今でもそうで、私はアイデアが湧くと興奮する。わかるだろう?この興奮が君の成功へのロードマップだ。魅力的なアイデアに従うこと。何か別のものが必要だと思っている人が多いけれど、例えば「運」など。そうではない。必要なものは情熱だ、鍛錬でさえ必要ではない。鍛錬とは情熱ほど純粋ではない。わかるかな?鍛錬は自己を強制して何かしなければならないが、情熱はただそれに従ってやるだけだ。

私には自分にとって魅力的なアイデアがいくつもある。それは自分にとってであり、必ずしもオーディエンスにとってではない。自分にとって魅力的な創造的アイデアを追求するのだ。それが勝利チケットなんだ。

なぜなら、その1:創造の域において自己満足が得られる。それ程に満足できるものはない、歓びだ。自分の潜在能力を発揮し、自己の目的を実行しているのだからね。

その2:自分が心から楽しんですることはそれが対象に注がれる。成果物にはいわばその周波数が備わるのさ。それが特定の人々を惹きつけるのだよ。全ての人ではない。

私は幸運にも自分にとってクレイジーで面白いアイデアを追求すると私に適したオーディエンスを得られた。"Candle Power"についても同様だった。その辺りは君たちはもう知っているだろう。

staytogether.hateblo.jp

創造的アイデアを抱くと直ぐにそれを実行するのですか、それとも後にとっておくのでしょうか?

いい質問だ。創造におけるストレスがあるとしたら、私の生涯で実行できないアイデアが大量にあることだ。また、アイデアには即座に形にならず、後になって別の物へ発展するものがある。
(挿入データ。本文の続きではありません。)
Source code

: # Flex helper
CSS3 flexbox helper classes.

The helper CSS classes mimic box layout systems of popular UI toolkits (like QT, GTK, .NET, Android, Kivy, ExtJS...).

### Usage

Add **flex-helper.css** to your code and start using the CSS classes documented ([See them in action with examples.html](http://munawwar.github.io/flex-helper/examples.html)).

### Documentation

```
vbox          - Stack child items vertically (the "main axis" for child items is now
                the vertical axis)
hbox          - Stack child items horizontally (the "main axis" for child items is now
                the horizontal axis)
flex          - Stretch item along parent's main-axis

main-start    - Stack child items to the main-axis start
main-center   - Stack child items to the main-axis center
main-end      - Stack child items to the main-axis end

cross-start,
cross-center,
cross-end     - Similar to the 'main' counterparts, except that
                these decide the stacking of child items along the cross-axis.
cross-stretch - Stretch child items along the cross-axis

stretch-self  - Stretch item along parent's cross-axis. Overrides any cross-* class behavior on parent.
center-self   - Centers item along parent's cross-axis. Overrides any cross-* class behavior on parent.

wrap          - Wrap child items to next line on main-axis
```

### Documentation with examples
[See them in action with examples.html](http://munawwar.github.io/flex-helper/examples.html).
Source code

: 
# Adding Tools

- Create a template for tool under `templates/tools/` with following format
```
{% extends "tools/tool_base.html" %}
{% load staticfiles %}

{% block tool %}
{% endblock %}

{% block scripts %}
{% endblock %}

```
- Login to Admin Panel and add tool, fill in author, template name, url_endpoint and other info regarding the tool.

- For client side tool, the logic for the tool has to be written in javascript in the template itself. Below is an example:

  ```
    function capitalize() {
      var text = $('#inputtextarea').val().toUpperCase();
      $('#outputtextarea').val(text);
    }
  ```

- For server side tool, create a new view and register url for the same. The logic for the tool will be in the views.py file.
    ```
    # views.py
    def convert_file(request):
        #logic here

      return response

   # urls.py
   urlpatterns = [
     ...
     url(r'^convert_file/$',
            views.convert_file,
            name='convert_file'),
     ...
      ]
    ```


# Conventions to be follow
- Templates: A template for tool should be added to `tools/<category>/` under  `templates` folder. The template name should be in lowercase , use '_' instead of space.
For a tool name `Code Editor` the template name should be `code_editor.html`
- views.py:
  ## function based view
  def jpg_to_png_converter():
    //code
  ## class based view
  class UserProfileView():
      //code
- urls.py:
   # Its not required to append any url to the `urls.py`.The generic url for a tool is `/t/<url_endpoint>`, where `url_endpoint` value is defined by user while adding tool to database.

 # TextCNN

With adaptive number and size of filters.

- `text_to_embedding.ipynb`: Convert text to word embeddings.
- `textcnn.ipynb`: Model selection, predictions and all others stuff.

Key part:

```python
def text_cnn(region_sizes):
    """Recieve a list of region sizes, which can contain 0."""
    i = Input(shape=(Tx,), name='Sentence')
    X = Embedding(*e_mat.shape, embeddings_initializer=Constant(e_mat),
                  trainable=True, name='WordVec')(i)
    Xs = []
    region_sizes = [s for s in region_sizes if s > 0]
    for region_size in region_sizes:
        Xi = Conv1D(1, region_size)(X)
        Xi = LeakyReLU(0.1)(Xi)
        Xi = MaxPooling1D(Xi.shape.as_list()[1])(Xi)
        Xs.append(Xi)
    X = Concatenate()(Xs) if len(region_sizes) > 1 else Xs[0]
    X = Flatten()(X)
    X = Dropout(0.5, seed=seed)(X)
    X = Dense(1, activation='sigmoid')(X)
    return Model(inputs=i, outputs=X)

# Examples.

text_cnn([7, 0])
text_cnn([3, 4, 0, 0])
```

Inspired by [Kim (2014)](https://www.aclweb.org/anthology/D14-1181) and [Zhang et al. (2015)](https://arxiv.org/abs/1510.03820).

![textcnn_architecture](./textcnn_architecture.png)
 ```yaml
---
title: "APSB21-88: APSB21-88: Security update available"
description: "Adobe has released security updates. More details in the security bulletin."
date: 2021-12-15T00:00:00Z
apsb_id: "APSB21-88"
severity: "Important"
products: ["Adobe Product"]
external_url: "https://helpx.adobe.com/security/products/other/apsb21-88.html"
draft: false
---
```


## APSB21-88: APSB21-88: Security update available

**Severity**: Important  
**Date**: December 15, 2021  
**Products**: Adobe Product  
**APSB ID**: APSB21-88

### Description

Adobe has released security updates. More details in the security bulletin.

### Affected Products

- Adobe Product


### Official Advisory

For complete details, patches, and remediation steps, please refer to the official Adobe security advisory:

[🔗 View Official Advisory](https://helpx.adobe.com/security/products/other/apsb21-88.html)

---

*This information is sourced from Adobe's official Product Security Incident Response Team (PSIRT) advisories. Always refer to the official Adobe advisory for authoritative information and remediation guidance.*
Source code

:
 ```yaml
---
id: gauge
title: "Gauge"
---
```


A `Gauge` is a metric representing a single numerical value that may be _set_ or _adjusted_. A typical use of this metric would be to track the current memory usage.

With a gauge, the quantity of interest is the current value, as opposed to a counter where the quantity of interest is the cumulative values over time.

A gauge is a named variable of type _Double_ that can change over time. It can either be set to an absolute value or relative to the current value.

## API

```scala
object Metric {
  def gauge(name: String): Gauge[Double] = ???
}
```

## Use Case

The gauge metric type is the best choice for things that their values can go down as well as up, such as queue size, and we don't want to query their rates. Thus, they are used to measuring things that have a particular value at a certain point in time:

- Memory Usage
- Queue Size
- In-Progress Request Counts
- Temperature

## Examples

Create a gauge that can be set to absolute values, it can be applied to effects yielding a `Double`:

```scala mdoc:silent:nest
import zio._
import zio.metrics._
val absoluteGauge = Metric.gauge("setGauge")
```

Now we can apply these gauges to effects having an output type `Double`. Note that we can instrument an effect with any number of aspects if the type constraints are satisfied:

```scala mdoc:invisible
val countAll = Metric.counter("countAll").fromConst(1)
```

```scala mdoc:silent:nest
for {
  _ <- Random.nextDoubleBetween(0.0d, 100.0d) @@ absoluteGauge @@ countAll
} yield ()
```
これは私が悟ったことなのだが、君の生涯は今にあるのだ。「今」だけが君にある。私が今、何か創造的で満足感のあることをするとしたら、それで十分なんだ。全てを実行することはできないのだよ。できないことに気をもむことなどないのだ。今、魅力的で創造的なアイデアを追求することが重要なんだ。未来に対する妄想は失敗を招く。私はそれに気付いたのだ。